_WORK REQUEST:_
The answer must be a single number, namely how many lines in the entries below contain the string "subsection".

Plain-text document sources
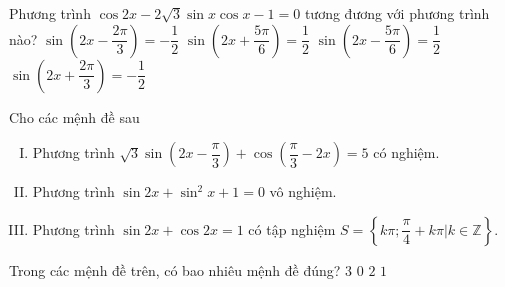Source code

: \begin{ex}%
Phương trình $\cos 2x-2\sqrt{3}\sin x\cos x-1=0$ tương đương với phương trình nào?
\choice
{$\sin \left(2x-\dfrac{2\pi}{3}\right)=-\dfrac{1}{2}$}
{\True $\sin \left(2x+\dfrac{5\pi}{6}\right)=\dfrac{1}{2}$}
{$\sin \left(2x-\dfrac{5\pi}{6}\right)=\dfrac{1}{2}$}
{$\sin \left(2x+\dfrac{2\pi}{3}\right)=-\dfrac{1}{2}$}
\end{ex}

\begin{ex}%
Cho các mệnh đề sau
\begin{enumerate}[(I)]
\item Phương trình $\sqrt{3}\sin \left(2x-\dfrac{\pi}{3}\right)+\cos \left(\dfrac{\pi}{3}-2x\right)=5$ có nghiệm.
\item Phương trình $\sin 2x+\sin^2 x+1=0$ vô nghiệm.
\item Phương trình $\sin 2x+\cos 2x=1$ có tập nghiệm $S=\left\{k\pi ;\dfrac{\pi}{4}+k\pi | k\in \mathbb{Z}\right\}$.
\end{enumerate}
Trong các mệnh đề trên, có bao nhiêu mệnh đề đúng?
\choice
{$3$}
{$0$}
{\True $2$}
{$1$}
\end{ex}

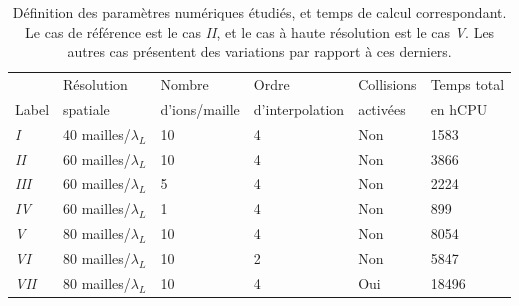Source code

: \begin{refsection}
\begin{table}
\centering
\begin{tabular}{ | l | l | l | l | l || l | }
    \hline
            & Résolution    & Nombre        & Ordre             & Collisions    & Temps total \\
    Label   & spatiale      & d'ions/maille & d'interpolation   & activées      & en hCPU \\
    \hline
    \textit{I}   & 40 mailles/$\lambda_L$ & 10          & 4         & Non        & 1583     \\
    \textit{II}  & 60 mailles/$\lambda_L$ & 10          & 4         & Non        & 3866     \\
    \textit{III} & 60 mailles/$\lambda_L$ & 5           & 4         & Non        & 2224     \\
    \textit{IV}  & 60 mailles/$\lambda_L$ & 1           & 4         & Non        & 899      \\
    \textit{V}   & 80 mailles/$\lambda_L$ & 10          & 4         & Non        & 8054     \\
    \textit{VI}  & 80 mailles/$\lambda_L$ & 10          & 2         & Non        & 5847     \\
    \textit{VII} & 80 mailles/$\lambda_L$ & 10          & 4         & Oui        & 18496    \\
    \hline
    \end{tabular}
    \caption{Définition des paramètres numériques étudiés, et temps de calcul correspondant. Le cas de référence est le cas \textit{II}, et le cas à haute résolution est le cas \textit{V}. Les autres cas présentent des variations par rapport à ces derniers.}
	\label{tab:4-temps_calcul_PIC}
\end{table}



\end{refsection}
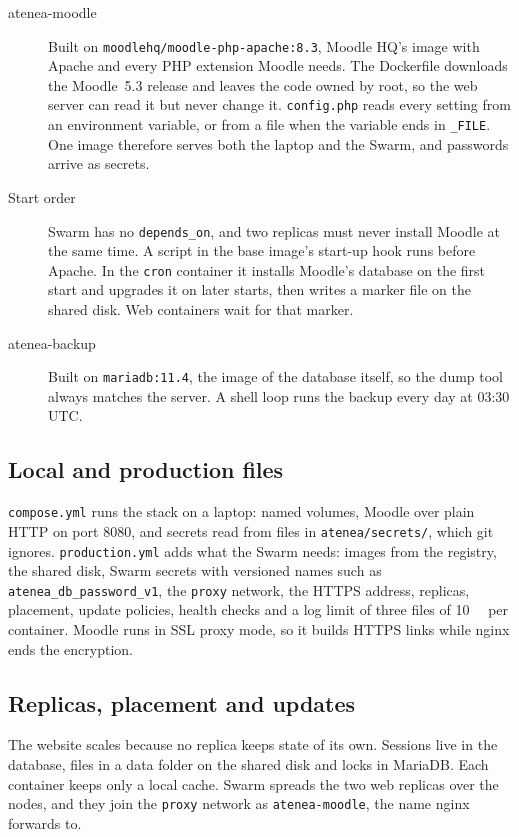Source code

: \begin{description}
  \item[atenea-moodle] Built on \texttt{moodlehq/moodle-php-apache:8.3},
    Moodle HQ's image with Apache and every PHP extension Moodle needs.
    The Dockerfile downloads the Moodle~5.3 release and leaves the code
    owned by root, so the web server can read it but never change it.
    \texttt{config.php} reads every setting from an environment variable,
    or from a file when the variable ends in \texttt{\_FILE}. One image
    therefore serves both the laptop and the Swarm, and passwords arrive
    as secrets.
  \item[Start order] Swarm has no \texttt{depends\_on}, and two replicas
    must never install Moodle at the same time. A script in the base
    image's start-up hook runs before Apache. In the \texttt{cron}
    container it installs Moodle's database on the first start and
    upgrades it on later starts, then writes a marker file on the shared
    disk. Web containers wait for that marker.
  \item[atenea-backup] Built on \texttt{mariadb:11.4}, the image of the
    database itself, so the dump tool always matches the server. A shell
    loop runs the backup every day at 03:30 UTC.
\end{description}

\subsection{Local and production files}

\texttt{compose.yml} runs the stack on a laptop: named volumes, Moodle
over plain HTTP on port 8080, and secrets read from files in
\texttt{atenea/secrets/}, which git ignores. \texttt{production.yml} adds
what the Swarm needs: images from the registry, the shared disk, Swarm
secrets with versioned names such as \texttt{atenea\_db\_password\_v1},
the \texttt{proxy} network, the HTTPS address, replicas, placement,
update policies, health checks and a log limit of three files of
\qty{10}{\mega\byte} per container. Moodle runs in SSL proxy mode, so it
builds HTTPS links while nginx ends the encryption.

\subsection{Replicas, placement and updates}

The website scales because no replica keeps state of its own. Sessions
live in the database, files in a data folder on the shared disk and
locks in MariaDB. Each container keeps only a local cache. Swarm spreads
the two web replicas over the nodes, and they join the \texttt{proxy}
network as \texttt{atenea-moodle}, the name nginx forwards to.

_EXPECTED ANSWER:_
2